Momen said the Bangladesh ambassador in Tripoli has already sent mission officials to Tunisia for looking after the matter. “It’s not possible to say the exact number of the dead right now. What we came to know is that the rescue operation is still going on,” he said.

The foreign minister said Bangladesh embassy in Libya is keeping contact with the Red Crescent in Tunisia.
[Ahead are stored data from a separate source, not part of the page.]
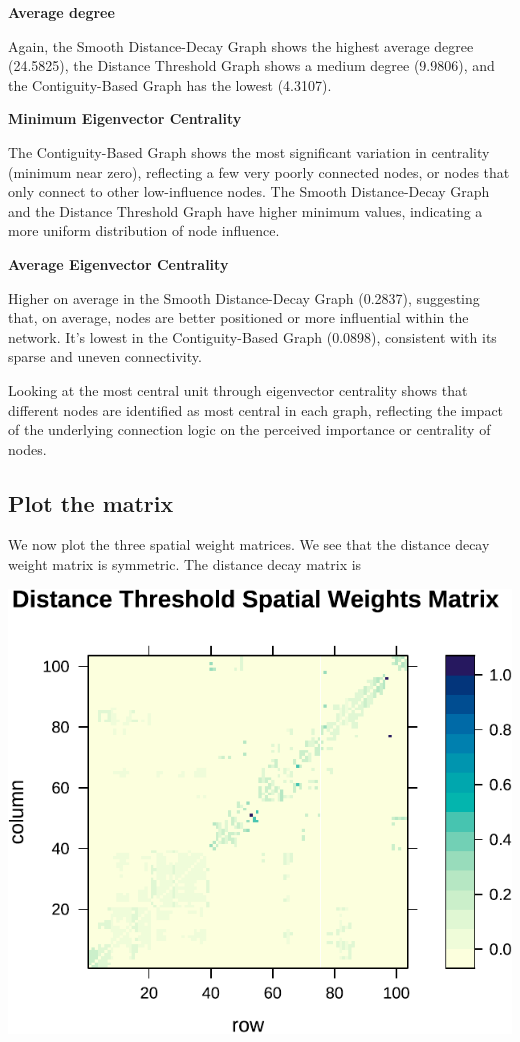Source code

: \documentclass[
  a4paper,
]{article}
\begin{document}
\textbf{Average degree}

Again, the Smooth Distance-Decay Graph shows the highest average degree
(24.5825), the Distance Threshold Graph shows a medium degree (9.9806),
and the Contiguity-Based Graph has the lowest (4.3107).

\textbf{Minimum Eigenvector Centrality}

The Contiguity-Based Graph shows the most significant variation in
centrality (minimum near zero), reflecting a few very poorly connected
nodes, or nodes that only connect to other low-influence nodes. The
Smooth Distance-Decay Graph and the Distance Threshold Graph have higher
minimum values, indicating a more uniform distribution of node
influence.

\textbf{Average Eigenvector Centrality}

Higher on average in the Smooth Distance-Decay Graph (0.2837),
suggesting that, on average, nodes are better positioned or more
influential within the network. It's lowest in the Contiguity-Based
Graph (0.0898), consistent with its sparse and uneven connectivity.

Looking at the most central unit through eigenvector centrality shows
that different nodes are identified as most central in each graph,
reflecting the impact of the underlying connection logic on the
perceived importance or centrality of nodes.

\hypertarget{plot-the-matrix}{%
\subsection{Plot the matrix}\label{plot-the-matrix}}

We now plot the three spatial weight matrices. We see that the distance
decay weight matrix is symmetric. The distance decay matrix is

\begin{center}\includegraphics{02_assignmnet_files/figure-latex/unnamed-chunk-8-1} \end{center}
\end{document}
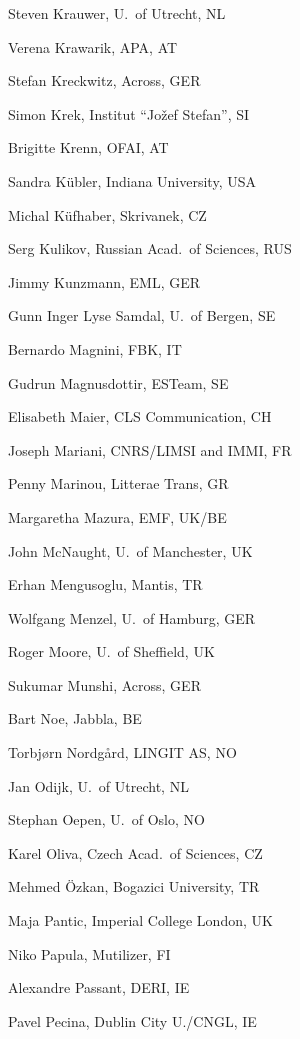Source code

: \documentclass[10pt, plain]{../../metanetpaper}
\begin{document}
\begin{multicols}{3}
\begin{footnotesize}
\begin{enumerate}
{      \item Steven Krauwer, U.~of Utrecht, NL
      \item Verena Krawarik, APA, AT
      \item Stefan Kreckwitz, Across, GER
      \item Simon Krek, Institut ``Jožef Stefan'', SI
      \item Brigitte Krenn, OFAI, AT
      \item Sandra Kübler, Indiana University, USA
      \item Michal Küfhaber, Skrivanek, CZ
      \item Serg Kulikov, Russian Acad.~of Sciences, RUS
      \item Jimmy Kunzmann, EML, GER
      \item Gunn Inger Lyse Samdal, U.~of Bergen, SE
      \item Bernardo Magnini, FBK, IT
      \item Gudrun Magnusdottir, ESTeam, SE
      \item Elisabeth Maier, CLS Communication, CH
      \item Joseph Mariani, CNRS/LIMSI and IMMI, FR
      \item Penny Marinou, Litterae Trans, GR
      \item Margaretha Mazura, EMF, UK/BE
      \item John McNaught, U.~of Manchester, UK
      \item Erhan Mengusoglu, Mantis, TR
      \item Wolfgang Menzel, U.~of Hamburg, GER
      \item Roger Moore, U.~of Sheffield, UK
      \item Sukumar Munshi, Across, GER
      \item Bart Noe, Jabbla, BE
      \item Torbjørn Nordgård, LINGIT AS, NO
      \item Jan Odijk, U.~of Utrecht, NL
      \item Stephan Oepen, U.~of Oslo, NO
      \item Karel Oliva, Czech Acad.~of Sciences, CZ
      \item Mehmed Özkan, Bogazici University, TR
      \item Maja Pantic, Imperial College London, UK
      \item Niko Papula, Mutilizer, FI
      \item Alexandre Passant, DERI, IE
      \item Pavel Pecina, Dublin City U./CNGL, IE
}
\end{enumerate}
\end{footnotesize}
\end{multicols}
\end{document}
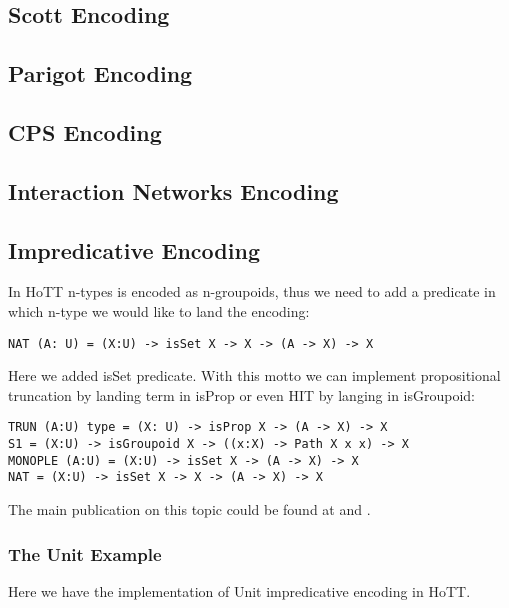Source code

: \documentclass{article}
\begin{document}
\subsection{Scott Encoding}

\subsection{Parigot Encoding}

\subsection{CPS Encoding}

\subsection{Interaction Networks Encoding}

\subsection{Impredicative Encoding}

In HoTT n-types is encoded as n-groupoids, thus we need to add a predicate in which n-type
we would like to land the encoding:

\begin{lstlisting}[mathescape=true]
NAT (A: U) = (X:U) -> isSet X -> X -> (A -> X) -> X
\end{lstlisting}

Here we added isSet predicate. With this motto we can implement propositional
truncation by landing term in isProp or even HIT by langing in isGroupoid:

\begin{lstlisting}[mathescape=true]
TRUN (A:U) type = (X: U) -> isProp X -> (A -> X) -> X
S1 = (X:U) -> isGroupoid X -> ((x:X) -> Path X x x) -> X
MONOPLE (A:U) = (X:U) -> isSet X -> (A -> X) -> X
NAT = (X:U) -> isSet X -> X -> (A -> X) -> X
\end{lstlisting}

The main publication on this topic could be found at \cite{Awodey17} and \cite{Speight17}.

\subsubsection*{The Unit Example}

Here we have the implementation of Unit impredicative encoding in HoTT.
\end{document}
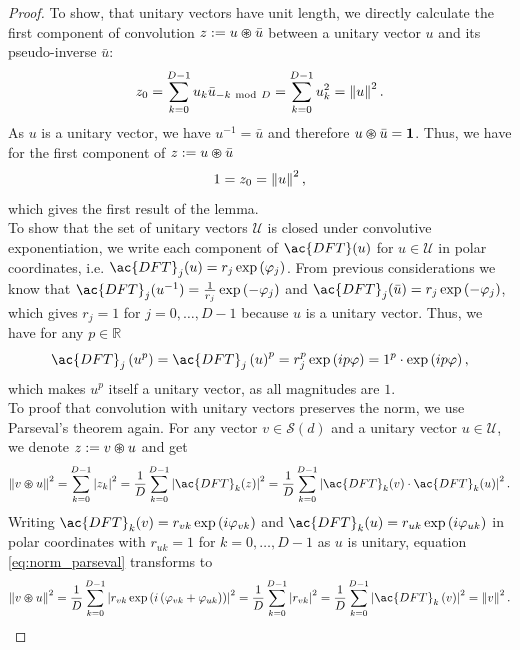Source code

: \begin{proof}
	To show, that unitary vectors have unit length, we directly calculate the first component of convolution $z :=u \varoast \bar{u}$ between a unitary vector $u$ and its pseudo-inverse $\bar{u}$:
	\[
	z_{0} = \sum_{k=0}^{D-1} u_{k} \bar{u}_{-k \ \mathrm{mod}\ D} = \sum_{k=0}^{D-1} u_{k}^{2} = \left\| u \right\|^{2}.
	\]
	As $u$ is a unitary vector, we have $u^{-1} = \bar{u}$ and therefore $u\varoast \bar{u} = \mathbf{1}$.
	Thus, we have for the first component of $z :=u \varoast \bar{u}$
	\[
	1 = z_{0} = \left\| u \right\|^{2},
	\]
	which gives the first result of the lemma.\\
	To show that the set of unitary vectors $\mathcal{U}$ is closed under convolutive exponentiation, we write each component of $\ac{DFT}(u)$ for $u \in \mathcal{U}$ in polar coordinates, i.e. $\ac{DFT}_j(u) = r_j\exp\left(\varphi_j\right)$.
	From previous considerations we know that $\ac{DFT}_j(u^{-1}) = \frac{1}{r_j}\exp\left(-\varphi_j\right)$ and $\ac{DFT}_j(\bar{u}) = r_j\exp\left(-\varphi_j\right)$, which gives $r_j=1$ for $j=0, \ldots, D-1$ because $u$ is a unitary vector.
	Thus, we have for any $p \in \mathbb{R}$
	\[
	\ac{DFT}_j\left(u^{p}\right) = \ac{DFT}_j\left(u\right)^{p} = r_j^{p}\exp\left(ip\varphi\right) = 1^{p} \cdot \exp\left(ip\varphi\right),
	\]
	which makes $u^{p}$ itself a unitary vector, as all magnitudes are $1$.	\\
	To proof that convolution with unitary vectors preserves the norm, we use Parseval's theorem again. 
	For any vector $v \in \mathcal{S}(d)$ and  a unitary vector $u \in \mathcal{U}$, we denote $z:= v \varoast u$ and get 
	\begin{equation}
	\label{eq:norm_parseval}
	\norm{v \varoast u}^{2} = \sum_{k=0}^{D-1} \left|z_{k}\right|^{2} = \frac{1}{D} \sum_{k=0}^{D-1} \left|\ac{DFT}_{k}(z)\right|^{2} = \frac{1}{D} \sum_{k=0}^{D-1} \left|\ac{DFT}_{k}(v) \cdot \ac{DFT}_{k}(u)\right|^{2}.
	\end{equation}
	Writing $\ac{DFT}_{k}(v) = r_{vk}\exp\left(i\varphi_{vk}\right)$ and $\ac{DFT}_{k}(u) = r_{uk}\exp\left(i\varphi_{uk}\right)$ in polar coordinates with $r_{uk} = 1$ for $k=0, \ldots, D-1$ as $u$ is unitary, equation \ref{eq:norm_parseval} transforms to
	\begin{equation*}
	\norm{v \varoast u}^{2} = \frac{1}{D} \sum_{k=0}^{D-1} \left|r_{vk} \exp\left(i\left(\varphi_{vk} + \varphi_{uk}\right)\right)\right|^{2} = \frac{1}{D} \sum_{k=0}^{D-1} \left|r_{vk}\right|^{2} = \frac{1}{D} \sum_{k=0}^{D-1} \left|\ac{DFT}_k\left(v\right)\right|^{2} = \norm{v}^{2}.
	\end{equation*}
\end{proof}

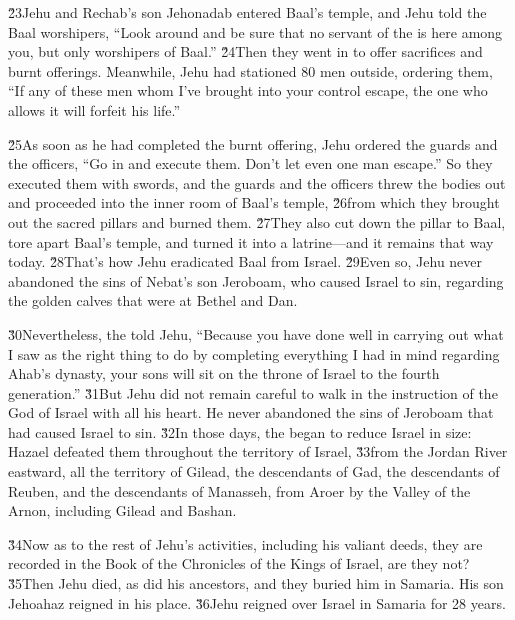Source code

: \v{23}Jehu and Rechab's son Jehonadab entered Baal's temple, and Jehu told the Baal worshipers, ``Look around and be sure that no servant of the  is here among you, but only worshipers of Baal.'' \v{24}Then they went in to offer sacrifices and burnt offerings. Meanwhile, Jehu had stationed 80 men outside, ordering them, ``If any of these men whom I've brought into your control escape, the one who allows it will forfeit his life.''

\v{25}As soon as he had completed the burnt offering, Jehu ordered the guards and the officers, ``Go in and execute them. Don't let even one man escape.'' So they executed them with swords, and the guards and the officers threw the bodies out and proceeded into the inner room of Baal's temple, \v{26}from which they brought out the sacred pillars and burned them. \v{27}They also cut down the pillar to Baal, tore apart Baal's temple, and turned it into a latrine---and it remains that way today. \v{28}That's how Jehu eradicated Baal from Israel. \v{29}Even so, Jehu never abandoned the sins of Nebat's son Jeroboam, who caused Israel to sin, regarding the golden calves that were at Bethel and Dan.

\v{30}Nevertheless, the  told Jehu, ``Because you have done well in carrying out what I saw as the right thing to do by completing everything I had in mind regarding Ahab's dynasty, your sons will sit on the throne of Israel to the fourth generation.'' \v{31}But Jehu did not remain careful to walk in the instruction of the  God of Israel with all his heart. He never abandoned the sins of Jeroboam that had caused Israel to sin. \v{32}In those days, the  began to reduce Israel in size: Hazael defeated them throughout the territory of Israel, \v{33}from the Jordan River eastward, all the territory of Gilead, the descendants of Gad, the descendants of Reuben, and the descendants of Manasseh, from Aroer by the Valley of the Arnon, including Gilead and Bashan.

\v{34}Now as to the rest of Jehu's activities, including his valiant deeds, they are recorded in the Book of the Chronicles of the Kings of Israel, are they not? \v{35}Then Jehu died, as did his ancestors, and they buried him in Samaria. His son Jehoahaz reigned in his place. \v{36}Jehu reigned over Israel in Samaria for 28 years.

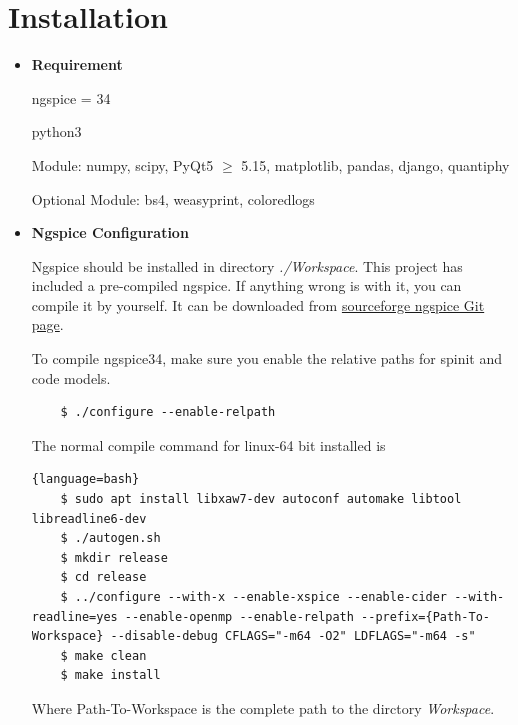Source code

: \documentclass[12pt,a4paper]{article}
\begin{document}
\section{Installation}
\begin{itemize}
    \item \textbf{Requirement}\par
    ngspice = 34\par
    python3\par
    Module: numpy, scipy, PyQt5 $\geqslant$ 5.15, matplotlib, pandas, django, quantiphy\par
    Optional Module: bs4, weasyprint, coloredlogs\par

    \item  \textbf{Ngspice Configuration}\par
    Ngspice should be installed in directory \textit{./Workspace}. This project has included a pre-compiled ngspice. If anything wrong is with it, you can compile it by yourself. It can be downloaded from \href{https://sourceforge.net/projects/ngspice/}{sourceforge ngspice Git page}.

    To compile ngspice34, make sure you enable the relative paths for spinit and code models.
    \begin{lstlisting}
    $ ./configure --enable-relpath
    \end{lstlisting}

    The normal compile command for linux-64 bit installed is
    \begin{lstlisting}{language=bash}
    $ sudo apt install libxaw7-dev autoconf automake libtool libreadline6-dev
    $ ./autogen.sh
    $ mkdir release
    $ cd release
    $ ../configure --with-x --enable-xspice --enable-cider --with-readline=yes --enable-openmp --enable-relpath --prefix={Path-To-Workspace} --disable-debug CFLAGS="-m64 -O2" LDFLAGS="-m64 -s"
    $ make clean
    $ make install
    \end{lstlisting}
    Where Path-To-Workspace is the complete path to the dirctory \textit{Workspace}.
\end{itemize}
\end{document}
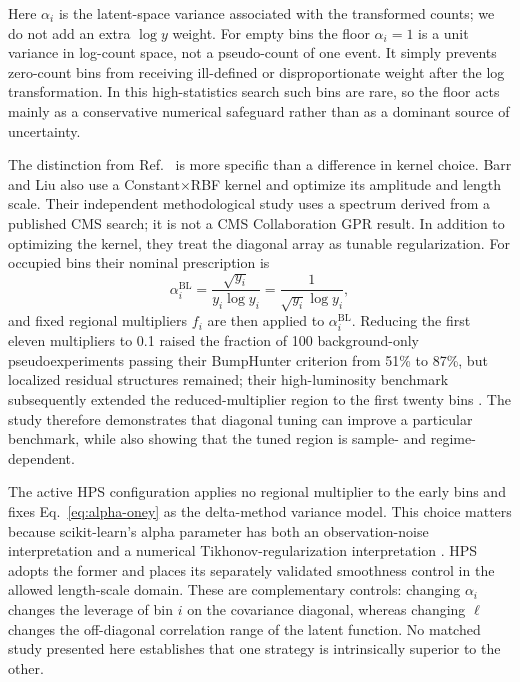 Here $\alpha_i$ is the latent-space variance associated with the transformed counts;
we do not add an extra $\log y$ weight. For empty bins the floor
$\alpha_i=1$ is a unit variance in log-count space, not a pseudo-count of one event. It
simply prevents zero-count bins from receiving ill-defined or disproportionate weight
after the log transformation. In this high-statistics search such bins are rare, so the
floor acts mainly as a conservative numerical safeguard rather than as a dominant
source of uncertainty.

The distinction from Ref.~\cite{BarrLiu2025} is more specific than a difference in
kernel choice. Barr and Liu also use a Constant$\times$RBF kernel and optimize its
amplitude and length scale. Their independent methodological study uses a spectrum
derived from a published CMS search; it is not a CMS Collaboration GPR result. In
addition to optimizing the kernel, they treat the diagonal array as tunable
regularization. For occupied bins their nominal prescription is
\begin{equation}
\alpha_i^{\mathrm{BL}}
= \frac{\sqrt{y_i}}{y_i\log y_i}
= \frac{1}{\sqrt{y_i}\log y_i},
\end{equation}
and fixed regional multipliers $f_i$ are then applied to
$\alpha_i^{\mathrm{BL}}$. Reducing the first eleven multipliers to 0.1 raised the
fraction of 100 background-only pseudoexperiments passing their BumpHunter criterion
from 51\% to 87\%, but localized residual structures remained; their high-luminosity
benchmark subsequently extended the reduced-multiplier region to the first twenty
bins \cite{BarrLiu2025}. The study therefore demonstrates that diagonal tuning can
improve a particular benchmark, while also showing that the tuned region is
sample- and regime-dependent.

The active HPS configuration applies no regional multiplier to the early bins and
fixes Eq.~\eqref{eq:alpha-oney} as the delta-method variance model. This choice matters
because scikit-learn's alpha parameter has both an observation-noise interpretation
and a numerical
Tikhonov-regularization interpretation \cite{ScikitLearnGPRDocs16}. HPS adopts the
former and places its separately validated smoothness control in the allowed
length-scale domain. These are complementary controls: changing $\alpha_i$ changes
the leverage of bin $i$ on the covariance diagonal, whereas changing $\ell$ changes
the off-diagonal correlation range of the latent function. No matched study presented
here establishes that one strategy is intrinsically superior to the other.

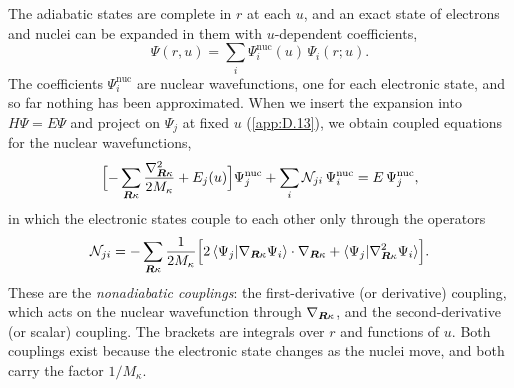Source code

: The adiabatic states are complete in $r$ at each $u$, and an exact state of electrons and nuclei can be expanded in them with $u$-dependent coefficients,
\begin{equation*}
  \Psi(r,u) = \sum_i\Psi^{\mathrm{nuc}}_i(u)\,\Psi_i(r;u) .
\end{equation*}
The coefficients $\Psi^{\mathrm{nuc}}_i$ are nuclear wavefunctions, one for each electronic state, and so far nothing has been approximated. When we insert the expansion into $H\Psi = E\Psi$ and project on $\Psi_j$ at fixed $u$ (\cref{app:D.13}), we obtain coupled equations for the nuclear wavefunctions,
\begin{equation}
  \Bigl[-\sum_{\bm{R}\kappa}\frac{\nabla_{\bm{R}\kappa}^2}{2M_\kappa} + E_j(u)\Bigr]\Psi^{\mathrm{nuc}}_j + \sum_i\mathcal{N}_{ji}\,\Psi^{\mathrm{nuc}}_i = E\,\Psi^{\mathrm{nuc}}_j ,
  \label{eq:5.1-coupled}
\end{equation}
in which the electronic states couple to each other only through the operators
\begin{equation}
  \mathcal{N}_{ji} = -\sum_{\bm{R}\kappa}\frac{1}{2M_\kappa}\Bigl[2\,\langle\Psi_j|\nabla_{\bm{R}\kappa}\Psi_i\rangle\cdot\nabla_{\bm{R}\kappa} + \langle\Psi_j|\nabla_{\bm{R}\kappa}^2\Psi_i\rangle\Bigr] .
  \label{eq:5.1-N}
\end{equation}
These are the \emph{nonadiabatic couplings}: the first-derivative (or derivative) coupling, which acts on the nuclear wavefunction through $\nabla_{\bm{R}\kappa}$, and the second-derivative (or scalar) coupling. The brackets are integrals over $r$ and functions of $u$. Both couplings exist because the electronic state changes as the nuclei move, and both carry the factor $1/M_\kappa$.


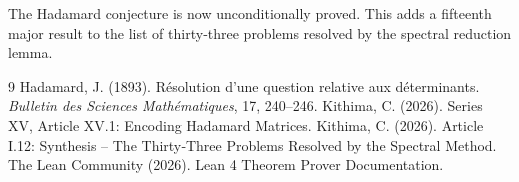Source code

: \documentclass[11pt,a4paper]{article}
\begin{document}
The Hadamard conjecture is now unconditionally proved. This adds a fifteenth major result to the list of thirty‑three problems resolved by the spectral reduction lemma.


\begin{thebibliography}{9}
  Hadamard, J. (1893). Résolution d'une question relative aux déterminants. \emph{Bulletin des Sciences Mathématiques}, 17, 240–246.
  Kithima, C. (2026). Series XV, Article XV.1: Encoding Hadamard Matrices.
  Kithima, C. (2026). Article I.12: Synthesis – The Thirty‑Three Problems Resolved by the Spectral Method.
  The Lean Community (2026). Lean 4 Theorem Prover Documentation.
\end{thebibliography}
\end{document}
Currently, Momen said, Bangladesh is not sending any workers to war-torn Libya. “These Bangladeshi nationals had probably entered Libya via any of the Middle Eastern countries with the help of human traffickers,” he added.

Noting that these types of tragic incidents have been continuing since long, the minister said, “I don’t know how to stop it.”

Momen laid emphasis on taking coordinated efforts involving all relevant ministries and immigration police so that no Bangladeshi national can cross the country’s border with the intention of illegal migration.

Quoting the Tunisian Red Crescent, AFP reported that around 60 migrants, most of them from Bangladesh, have died after their boat capsized in the Mediterranean Sea when it left Libya for Italy.

Survivors told the Red Crescent that the tragedy unfolded after some 75 people who had left Zuwara on the northwestern Libyan coast late Thursday on a large boat were transferred to a smaller one that sank off Tunisia.

Survivors said the boat was heading to Italy and had on board only men, 51 from Bangladesh, as well as three Egyptians, several Moroccans, Chadians and other Africans, AFP reported.